START THE RECORDS

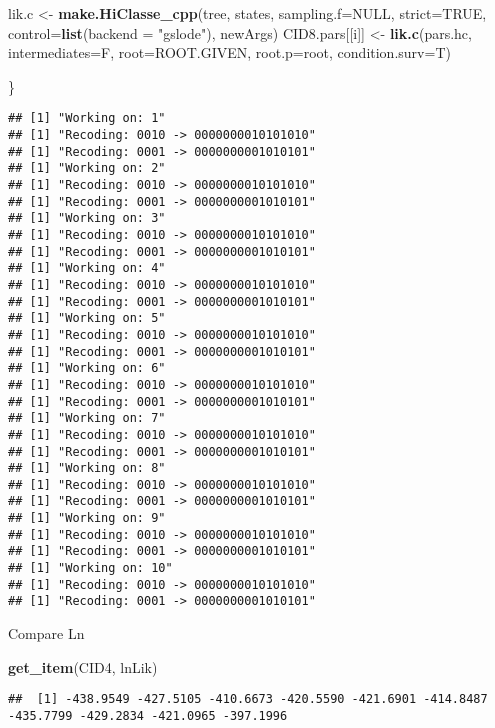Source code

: \documentclass[
]{article}
\newenvironment{Shaded}{\begin{snugshade}}{\end{snugshade}}
\newcommand{\AttributeTok}[1]{\textcolor[rgb]{0.13,0.29,0.53}{#1}}
\newcommand{\ConstantTok}[1]{\textcolor[rgb]{0.56,0.35,0.01}{#1}}
\newcommand{\FunctionTok}[1]{\textcolor[rgb]{0.13,0.29,0.53}{\textbf{#1}}}
\newcommand{\NormalTok}[1]{#1}
\newcommand{\OtherTok}[1]{\textcolor[rgb]{0.56,0.35,0.01}{#1}}
\newcommand{\StringTok}[1]{\textcolor[rgb]{0.31,0.60,0.02}{#1}}
\begin{document}
\begin{Shaded}
\begin{Highlighting}[]
\NormalTok{  lik.c }\OtherTok{\textless{}{-}} \FunctionTok{make.HiClasse\_cpp}\NormalTok{(tree, states,  }\AttributeTok{sampling.f=}\ConstantTok{NULL}\NormalTok{,  }\AttributeTok{strict=}\ConstantTok{TRUE}\NormalTok{, }\AttributeTok{control=}\FunctionTok{list}\NormalTok{(}\AttributeTok{backend =} \StringTok{"gslode"}\NormalTok{), newArgs)}
\NormalTok{  CID8.pars[[i]] }\OtherTok{\textless{}{-}} \FunctionTok{lik.c}\NormalTok{(pars.hc, }\AttributeTok{intermediates=}\NormalTok{F, }\AttributeTok{root=}\NormalTok{ROOT.GIVEN, }\AttributeTok{root.p=}\NormalTok{root, }\AttributeTok{condition.surv=}\NormalTok{T)}
  
\NormalTok{\}}
\end{Highlighting}
\end{Shaded}

\begin{verbatim}
## [1] "Working on: 1"
## [1] "Recoding: 0010 -> 0000000010101010"
## [1] "Recoding: 0001 -> 0000000001010101"
## [1] "Working on: 2"
## [1] "Recoding: 0010 -> 0000000010101010"
## [1] "Recoding: 0001 -> 0000000001010101"
## [1] "Working on: 3"
## [1] "Recoding: 0010 -> 0000000010101010"
## [1] "Recoding: 0001 -> 0000000001010101"
## [1] "Working on: 4"
## [1] "Recoding: 0010 -> 0000000010101010"
## [1] "Recoding: 0001 -> 0000000001010101"
## [1] "Working on: 5"
## [1] "Recoding: 0010 -> 0000000010101010"
## [1] "Recoding: 0001 -> 0000000001010101"
## [1] "Working on: 6"
## [1] "Recoding: 0010 -> 0000000010101010"
## [1] "Recoding: 0001 -> 0000000001010101"
## [1] "Working on: 7"
## [1] "Recoding: 0010 -> 0000000010101010"
## [1] "Recoding: 0001 -> 0000000001010101"
## [1] "Working on: 8"
## [1] "Recoding: 0010 -> 0000000010101010"
## [1] "Recoding: 0001 -> 0000000001010101"
## [1] "Working on: 9"
## [1] "Recoding: 0010 -> 0000000010101010"
## [1] "Recoding: 0001 -> 0000000001010101"
## [1] "Working on: 10"
## [1] "Recoding: 0010 -> 0000000010101010"
## [1] "Recoding: 0001 -> 0000000001010101"
\end{verbatim}

Compare Ln

\begin{Shaded}
\begin{Highlighting}[]
\FunctionTok{get\_item}\NormalTok{(CID4, }\StringTok{\textquotesingle{}lnLik\textquotesingle{}}\NormalTok{)}
\end{Highlighting}
\end{Shaded}

\begin{verbatim}
##  [1] -438.9549 -427.5105 -410.6673 -420.5590 -421.6901 -414.8487 -435.7799 -429.2834 -421.0965 -397.1996
\end{verbatim}
\end{document}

END THE RECORDS

YOUR ASSIGNMENT » Report every line of the material above in which "FunctionTok" appears.

OUTPUT »
\newcommand{\FunctionTok}[1]{\textcolor[rgb]{0.13,0.29,0.53}{\textbf{#1}}}
\NormalTok{  lik.c }\OtherTok{\textless{}{-}} \FunctionTok{make.HiClasse\_cpp}\NormalTok{(tree, states,  }\AttributeTok{sampling.f=}\ConstantTok{NULL}\NormalTok{,  }\AttributeTok{strict=}\ConstantTok{TRUE}\NormalTok{, }\AttributeTok{control=}\FunctionTok{list}\NormalTok{(}\AttributeTok{backend =} \StringTok{"gslode"}\NormalTok{), newArgs)}
\NormalTok{  CID8.pars[[i]] }\OtherTok{\textless{}{-}} \FunctionTok{lik.c}\NormalTok{(pars.hc, }\AttributeTok{intermediates=}\NormalTok{F, }\AttributeTok{root=}\NormalTok{ROOT.GIVEN, }\AttributeTok{root.p=}\NormalTok{root, }\AttributeTok{condition.surv=}\NormalTok{T)}
\FunctionTok{get\_item}\NormalTok{(CID4, }\StringTok{\textquotesingle{}lnLik\textquotesingle{}}\NormalTok{)}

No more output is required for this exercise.